役職は庶務で、他の役員達との関係も良好だった。

あの日までは…。




「生徒会補佐?」


「ああ、理事長からのお達しだ、生徒会の負担を減らすために導入したいらしい」


会長が話した内容を聞いた時は、まあ5人でやるには少し大変だし、人が増えて助かるに越した事はないなと思った。


「誰か候補はいるんですか?」


質問したのは副会長だった。


「何人かピックアップしてあるからその中から1人選べ、だそうだ」


理事長が候補を探したのなら安心か。


「え~どれどれ?…あ、この子いいんじゃない!」


横から資料を見て会計の凛先輩が声をあげた。

凛先輩が選んだ人は、男にしては可愛い系でこの学園では”チワワ”と呼ばれるような見た目をしていた。


「…ちなみに判断基準は?」


「見た目~」


「はぁ…あなたって人は」


副会長と凛先輩のやりとりを横目に、再度資料に目を通す。

どの親衛隊にも所属していなくて、成績も優秀。素行も悪くない。

他の人の資料を見ても似たり寄ったりの人材だった。


資料を見比べていると肩に重みを感じた。


「あ、朔起きた?」


書記の伊澄 朔が僕の肩に寄りかかってきた。


「な…これ…?」


生徒会唯一の同級生である朔は、話す事が苦手らしく少し言葉がつまってしまう。

ゆっくり話す事を意識するように話すと、伝わる事が多くなったようで喜んでいた。


「生徒会補佐を募るんだって」


「…補佐?な…で?」


「生徒会の負担を減らすためだって」


「ふ…ん…」


あ、これはあんまり興味がないやつだな。

案の定、朔はあくびをしてソファに戻っていった。


「会長の候補はいるんですか?」


黙って様子を見ていた会長に話を振る。


「あ?誰でも同じだろう」


あー、会長は基本人に興味がないんだった。

内に入れると基本的に優しいんだけどな。


「俺の足を引っ張らなければ誰でもいい」


少し俺様気質はあるけど、いい人ではある。


「私も仕事ができるなら誰でも構いません」


凛先輩との会話が終わったらしい副会長が、会話に加わってきた。

凛先輩の方は、ぶつぶつと文句を言いながら頬を膨らませていた。


「紘はどう思いますか?」


副会長に意見を求められる。


「うーん…僕も仕事してくれるなら誰でも」


朔は置いておいて、3人の意見が一致する。


「じゃあこの子でいいじゃん!」


凛先輩がここぞとばかりに口を開く。

僕たち3人は、まあいいかと若干諦めの気持ちで納得した。

本人に断られたら別の人に声をかけよう、そう決めてこの話は終わった。


凛先輩が選んだ生徒の名前は”姫野 晶”。

この生徒が後に、僕たちの関係を壊す存在になるなんて思いもしなかったんだ。








「よ、よろしくお願いします…!」


生徒会補佐として生徒会室にやってきた姫野晶は、緊張しているのか頬を赤らめながら僕たちに挨拶をした。

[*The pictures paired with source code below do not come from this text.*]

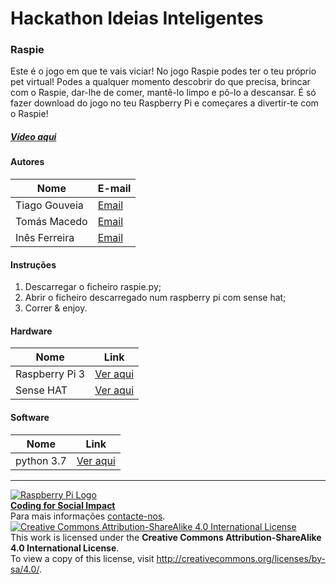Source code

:﻿# Hackathon Ideias Inteligentes

### Raspie

   Este é o jogo em que te vais viciar! No jogo Raspie podes ter o teu próprio pet virtual! Podes a qualquer momento descobrir do que precisa, brincar com o Raspie, dar-lhe de comer, mantê-lo limpo e pô-lo a descansar. É só fazer download do jogo no teu Raspberry Pi e começares a divertir-te com o Raspie!
  
##### [Vídeo aqui](https://drive.google.com/file/d/1rmFdDV4u0YOOFPh8j6nkveF6w22wdfmk/view)  
  
#### Autores  

|Nome  |E-mail  |  
|---|---|    
|Tiago Gouveia  |[Email](mailto:ti.gouveia21@gmail.com)  |  
|Tomás Macedo  |[Email](mailto:tomasmacedo14@gmail.com)  |  
|Inês Ferreira  |[Email](mailto:ines02ferreira@gmail.com)  |  

#### Instruções

1. Descarregar o ficheiro raspie.py;
2. Abrir o ficheiro descarregado num raspberry pi com sense hat;
3. Correr & enjoy.

#### Hardware  

|Nome  |Link  |  
|---|---|    
|Raspberry Pi 3  |[Ver aqui](http://www.raspberrypi.org)  |  
|Sense HAT | [Ver aqui](https://www.raspberrypi.org/products/sense-hat/) |

#### Software  

|Nome  |Link  |  
|---|---|    
|python 3.7  |[Ver aqui](https://www.python.org/downloads/)  |  


***  
[![Raspberry Pi Logo](https://upload.wikimedia.org/wikipedia/en/thumb/c/cb/Raspberry_Pi_Logo.svg/50px-Raspberry_Pi_Logo.svg.png)](http://raspberrypi.org)   
[**Coding for Social Impact**](http://codingforsocialimpact.fe.up.pt)  
Para mais informações [contacte-nos](mailto:hello@codingforsocialimpact.org).  
[![Creative Commons Attribution-ShareAlike 4.0 International License](https://licensebuttons.net/l/by-sa/4.0/88x31.png)](http://creativecommons.org/licenses/by-sa/4.0/)  
This work is licensed under the **Creative Commons Attribution-ShareAlike 4.0 International License**.  
To view a copy of this license, visit http://creativecommons.org/licenses/by-sa/4.0/.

「あぁ、早速だが姫野、説明した通りお前には生徒会の仕事を手伝って欲しい」


会長が話を切り出す。


「ただ俺や楓の仕事は機密事項が多い、補佐とはいえ一般生徒に任せられん」


まぁ庶務の僕でも触れないものもあるしな。


「だからお前には庶務の紘の仕事を主に手伝ってやって欲しい」


前もって決めていた事だ。

僕の仕事は書類の制作とか整理が主だし、何気に仕事量が多い。

手伝ってくれるならとてもありがたい。


「わかりました!…有栖川さん、よろしくお願いします」


「あー、紘でいいよ、同級生だし敬語もなくていいし…よろしく」


「うん!わかった!」


最初の印象は、素直でいい子だった。

仕事の覚えも早いし、気さくで話しやすかった。


「紘、これってどう処理すればいい?」


「あー、これは確認とってあるからこっちの書類の見ながら作ってみて」

「わかった!…紘はすごいね、仕事早いし教えるのも上手いよね!」


「…そんな事ないよ、こういうのは慣れだから」


姫野はよく僕の事を褒めてくれた。

悪い気はしないけど、褒められ慣れてない僕は、その度にどう反応していいのかわからなくて少し困っていた。


「…少し休憩しましょうか」


副会長から声がかかる。

何か言いたげだった姫野は、副会長からの声に口を閉じた。

その様子に気づかないふりをして、席を立ちソファに移動する。

先に座っていた朔の横に座り、お菓子をつまむ。


「…ん、朔これ美味しいよ」


「ん…あ…」


朔は口を開けてこちらを向く。

その口にお菓子を放り込むと、朔の頬は緩んだ。


「紘どれ食べたの?僕も食べたい!」


どかっと僕の隣に姫野が座る。

なんだか距離が近い気がする。


「え、と…これだよ」


「あー」


「え…?」


お菓子を教えると口を開けてこちらを向く。

これは、口に入れろと言う事か…?


「食べさせてくれないの?」


痺れをきらした姫野が首を傾げる。

さっき朔には食べさせたが、それ以外の人にそういった事をした事がない僕は戸惑ってしまった。


「えっと…はい」


待たせる訳にもいかず口にお菓子を入れる。


「ん~、おいしー!」


姫野は満面の笑みを浮かべた。







今まであまり人と関わってこなかった僕は、姫野との距離感を図れず戸惑う事が多かった。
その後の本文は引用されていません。